Task -
Copy out every record below, word for word.

Records for the exercise -
::::::

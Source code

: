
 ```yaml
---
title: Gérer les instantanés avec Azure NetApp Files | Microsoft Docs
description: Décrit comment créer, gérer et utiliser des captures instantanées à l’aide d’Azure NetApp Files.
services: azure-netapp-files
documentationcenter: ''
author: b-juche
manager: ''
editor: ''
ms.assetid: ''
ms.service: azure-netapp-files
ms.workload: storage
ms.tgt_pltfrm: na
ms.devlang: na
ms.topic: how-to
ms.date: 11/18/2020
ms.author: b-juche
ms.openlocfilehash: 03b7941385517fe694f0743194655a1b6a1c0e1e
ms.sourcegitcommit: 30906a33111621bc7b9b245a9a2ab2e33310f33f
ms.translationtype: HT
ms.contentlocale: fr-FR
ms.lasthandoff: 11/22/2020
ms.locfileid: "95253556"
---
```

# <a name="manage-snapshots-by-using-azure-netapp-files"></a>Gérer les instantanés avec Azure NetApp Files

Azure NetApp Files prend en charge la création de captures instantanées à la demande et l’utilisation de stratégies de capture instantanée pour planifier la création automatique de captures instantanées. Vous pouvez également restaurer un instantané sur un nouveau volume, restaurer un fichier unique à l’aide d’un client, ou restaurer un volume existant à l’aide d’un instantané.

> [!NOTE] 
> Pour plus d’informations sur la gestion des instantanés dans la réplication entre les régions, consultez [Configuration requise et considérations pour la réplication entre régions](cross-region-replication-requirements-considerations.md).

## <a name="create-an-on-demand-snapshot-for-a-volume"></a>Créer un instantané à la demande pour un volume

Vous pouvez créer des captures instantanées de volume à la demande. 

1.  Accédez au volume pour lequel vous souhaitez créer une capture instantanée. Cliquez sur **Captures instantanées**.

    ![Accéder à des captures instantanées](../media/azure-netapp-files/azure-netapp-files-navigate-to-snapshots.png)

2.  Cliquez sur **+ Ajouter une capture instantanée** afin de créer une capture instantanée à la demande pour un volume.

::::::

Completed task -
Source code

:
 ```yaml
---
title: Gérer les instantanés avec Azure NetApp Files | Microsoft Docs
description: Décrit comment créer, gérer et utiliser des captures instantanées à l’aide d’Azure NetApp Files.
services: azure-netapp-files
documentationcenter: ''
author: b-juche
manager: ''
editor: ''
ms.assetid: ''
ms.service: azure-netapp-files
ms.workload: storage
ms.tgt_pltfrm: na
ms.devlang: na
ms.topic: how-to
ms.date: 11/18/2020
ms.author: b-juche
ms.openlocfilehash: 03b7941385517fe694f0743194655a1b6a1c0e1e
ms.sourcegitcommit: 30906a33111621bc7b9b245a9a2ab2e33310f33f
ms.translationtype: HT
ms.contentlocale: fr-FR
ms.lasthandoff: 11/22/2020
ms.locfileid: "95253556"
---
```

# <a name="manage-snapshots-by-using-azure-netapp-files"></a>Gérer les instantanés avec Azure NetApp Files

Azure NetApp Files prend en charge la création de captures instantanées à la demande et l’utilisation de stratégies de capture instantanée pour planifier la création automatique de captures instantanées. Vous pouvez également restaurer un instantané sur un nouveau volume, restaurer un fichier unique à l’aide d’un client, ou restaurer un volume existant à l’aide d’un instantané.

> [!NOTE] 
> Pour plus d’informations sur la gestion des instantanés dans la réplication entre les régions, consultez [Configuration requise et considérations pour la réplication entre régions](cross-region-replication-requirements-considerations.md).

## <a name="create-an-on-demand-snapshot-for-a-volume"></a>Créer un instantané à la demande pour un volume

Vous pouvez créer des captures instantanées de volume à la demande. 

1.  Accédez au volume pour lequel vous souhaitez créer une capture instantanée. Cliquez sur **Captures instantanées**.

    ![Accéder à des captures instantanées](../media/azure-netapp-files/azure-netapp-files-navigate-to-snapshots.png)

2.  Cliquez sur **+ Ajouter une capture instantanée** afin de créer une capture instantanée à la demande pour un volume.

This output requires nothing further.